Data for review START
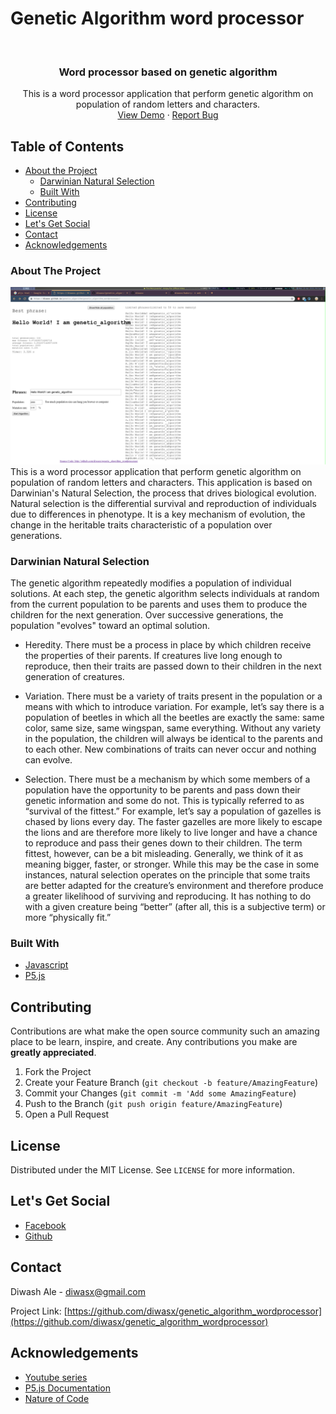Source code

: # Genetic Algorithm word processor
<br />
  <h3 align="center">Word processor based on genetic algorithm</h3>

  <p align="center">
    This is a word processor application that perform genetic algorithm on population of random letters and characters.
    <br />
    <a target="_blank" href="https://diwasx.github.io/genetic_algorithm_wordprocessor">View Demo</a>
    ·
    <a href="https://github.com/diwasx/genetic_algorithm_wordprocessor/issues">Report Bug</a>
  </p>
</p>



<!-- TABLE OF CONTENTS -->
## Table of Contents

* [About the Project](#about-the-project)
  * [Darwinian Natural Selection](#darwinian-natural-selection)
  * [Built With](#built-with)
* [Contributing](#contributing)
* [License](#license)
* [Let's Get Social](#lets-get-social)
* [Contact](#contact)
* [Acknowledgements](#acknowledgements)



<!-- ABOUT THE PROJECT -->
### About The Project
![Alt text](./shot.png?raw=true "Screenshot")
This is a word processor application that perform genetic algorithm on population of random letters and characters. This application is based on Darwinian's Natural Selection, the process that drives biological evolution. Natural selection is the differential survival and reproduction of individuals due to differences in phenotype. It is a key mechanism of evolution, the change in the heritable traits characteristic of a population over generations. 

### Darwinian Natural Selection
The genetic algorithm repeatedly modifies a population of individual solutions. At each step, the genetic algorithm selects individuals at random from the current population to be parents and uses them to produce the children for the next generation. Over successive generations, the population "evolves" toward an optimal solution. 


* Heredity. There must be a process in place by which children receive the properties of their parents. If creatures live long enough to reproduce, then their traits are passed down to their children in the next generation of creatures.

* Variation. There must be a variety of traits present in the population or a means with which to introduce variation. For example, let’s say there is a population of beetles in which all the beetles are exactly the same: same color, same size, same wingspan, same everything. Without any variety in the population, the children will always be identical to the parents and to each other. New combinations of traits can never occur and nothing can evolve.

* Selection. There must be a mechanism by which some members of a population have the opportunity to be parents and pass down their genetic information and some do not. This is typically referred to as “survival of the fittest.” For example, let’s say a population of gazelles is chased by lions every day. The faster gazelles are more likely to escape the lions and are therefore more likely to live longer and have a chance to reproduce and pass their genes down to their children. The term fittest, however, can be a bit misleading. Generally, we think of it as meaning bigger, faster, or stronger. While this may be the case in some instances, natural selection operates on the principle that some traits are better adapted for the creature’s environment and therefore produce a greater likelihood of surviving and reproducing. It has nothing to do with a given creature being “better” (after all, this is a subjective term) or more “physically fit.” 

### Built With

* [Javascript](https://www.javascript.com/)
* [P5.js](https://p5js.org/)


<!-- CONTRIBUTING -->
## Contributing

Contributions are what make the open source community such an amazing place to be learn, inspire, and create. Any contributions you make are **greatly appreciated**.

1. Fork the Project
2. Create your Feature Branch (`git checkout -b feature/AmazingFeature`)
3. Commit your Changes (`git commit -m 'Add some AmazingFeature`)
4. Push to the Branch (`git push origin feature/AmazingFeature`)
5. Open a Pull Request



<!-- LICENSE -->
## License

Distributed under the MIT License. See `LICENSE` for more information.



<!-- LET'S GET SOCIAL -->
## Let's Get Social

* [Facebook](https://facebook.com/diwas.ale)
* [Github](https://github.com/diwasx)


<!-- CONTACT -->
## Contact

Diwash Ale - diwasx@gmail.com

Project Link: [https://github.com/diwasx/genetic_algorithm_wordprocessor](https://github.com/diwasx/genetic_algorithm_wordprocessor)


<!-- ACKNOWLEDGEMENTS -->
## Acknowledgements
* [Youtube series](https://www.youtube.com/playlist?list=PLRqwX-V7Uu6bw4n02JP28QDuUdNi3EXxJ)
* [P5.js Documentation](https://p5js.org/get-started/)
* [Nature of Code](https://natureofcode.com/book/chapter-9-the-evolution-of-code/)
Data for review END
#### [Exercise description]
Check the material above line by line, and give only the number of lines holding the string "align".

#### [Task answer]
2